Ambassador of Costa Rica to Argentina
- In office 8 May 2006 – 8 May 2010
- President: Óscar Arias Sánchez

Deputy of the Legislative Assembly of Costa Rica
- In office 1 May 2002 – 30 April 2006
- Preceded by: Carlos Eduardo Vargas Pagán
- Succeeded by: Ofelia Taitelbaum
- Constituency: San José (4th Office)

Minister of the Presidency of Costa Rica
- In office 23 May 2003 – 6 September 2004
- President: Abel Pacheco de la Espriella
- Preceded by: Rina Contreras López
- Succeeded by: Lineth Saborío Chaverri

Manager of Correos de Costa Rica
- In office 1998–2001
- President: Miguel Ángel Rodríguez

Personal details
- Born: Ricardo Jaime Toledo Carranza 23 September 1958 (age 67) San José, Costa Rica
- Party: PUSC
- Alma mater: University of Costa Rica (BSc)

= Ricardo Toledo Carranza =

Costa Rican politician and lawyer (born 1958)

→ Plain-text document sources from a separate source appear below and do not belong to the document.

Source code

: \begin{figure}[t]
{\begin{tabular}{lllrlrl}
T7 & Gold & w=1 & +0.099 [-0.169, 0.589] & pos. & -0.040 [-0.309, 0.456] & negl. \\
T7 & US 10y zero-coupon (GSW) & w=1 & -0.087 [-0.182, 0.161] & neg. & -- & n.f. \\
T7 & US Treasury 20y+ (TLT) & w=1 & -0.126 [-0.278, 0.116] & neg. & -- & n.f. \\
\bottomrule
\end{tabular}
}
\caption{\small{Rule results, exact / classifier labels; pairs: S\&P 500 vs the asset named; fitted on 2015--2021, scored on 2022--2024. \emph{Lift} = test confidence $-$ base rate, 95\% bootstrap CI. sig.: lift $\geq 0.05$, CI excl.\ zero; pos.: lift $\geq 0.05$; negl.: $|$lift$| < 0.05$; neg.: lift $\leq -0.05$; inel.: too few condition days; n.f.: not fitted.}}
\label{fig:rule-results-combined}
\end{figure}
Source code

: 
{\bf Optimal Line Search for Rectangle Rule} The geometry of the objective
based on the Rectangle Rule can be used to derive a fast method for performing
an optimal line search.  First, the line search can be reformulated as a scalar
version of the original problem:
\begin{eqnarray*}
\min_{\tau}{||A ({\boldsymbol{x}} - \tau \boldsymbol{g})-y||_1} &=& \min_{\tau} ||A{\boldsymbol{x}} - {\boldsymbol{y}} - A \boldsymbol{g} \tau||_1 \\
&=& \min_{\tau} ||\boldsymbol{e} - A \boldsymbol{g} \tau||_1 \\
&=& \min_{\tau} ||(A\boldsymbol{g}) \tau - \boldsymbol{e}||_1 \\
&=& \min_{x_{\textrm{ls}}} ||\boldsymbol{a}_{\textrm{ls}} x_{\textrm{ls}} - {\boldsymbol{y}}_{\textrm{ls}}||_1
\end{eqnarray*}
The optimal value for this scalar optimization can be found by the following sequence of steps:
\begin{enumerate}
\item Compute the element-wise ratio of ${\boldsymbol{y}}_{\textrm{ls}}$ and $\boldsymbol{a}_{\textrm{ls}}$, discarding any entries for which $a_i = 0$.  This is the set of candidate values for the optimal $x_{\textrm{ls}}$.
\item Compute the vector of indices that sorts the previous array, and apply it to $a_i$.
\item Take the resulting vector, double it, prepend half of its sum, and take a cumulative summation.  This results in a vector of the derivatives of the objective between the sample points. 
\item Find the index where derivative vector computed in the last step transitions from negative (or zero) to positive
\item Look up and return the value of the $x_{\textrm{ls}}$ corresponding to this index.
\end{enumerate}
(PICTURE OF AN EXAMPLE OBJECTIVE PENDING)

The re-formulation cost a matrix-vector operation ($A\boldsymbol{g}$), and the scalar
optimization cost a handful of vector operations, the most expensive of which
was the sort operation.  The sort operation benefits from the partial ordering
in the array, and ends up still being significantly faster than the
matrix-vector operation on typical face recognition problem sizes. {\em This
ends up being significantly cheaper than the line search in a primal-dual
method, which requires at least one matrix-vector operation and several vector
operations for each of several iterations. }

Ricardo Jaime Toledo Carranza (born 23 September 1958) is a Costa Rican lawyer, diplomat and politician. A member of the Social Christian Unity Party, he served as Minister of the Presidency from 2003 to 2004 and as a deputy in the Legislative Assembly from 2002 to 2006.

Toledo was the PUSC candidate in the 2006 presidential election, in which he received 3.55% of the vote and finished fourth among the candidates. The result represented a significant decline in electoral support for the PUSC compared with previous elections and was widely interpreted as evidence of the party's weakening political influence following a series of political scandals in the early 2000s.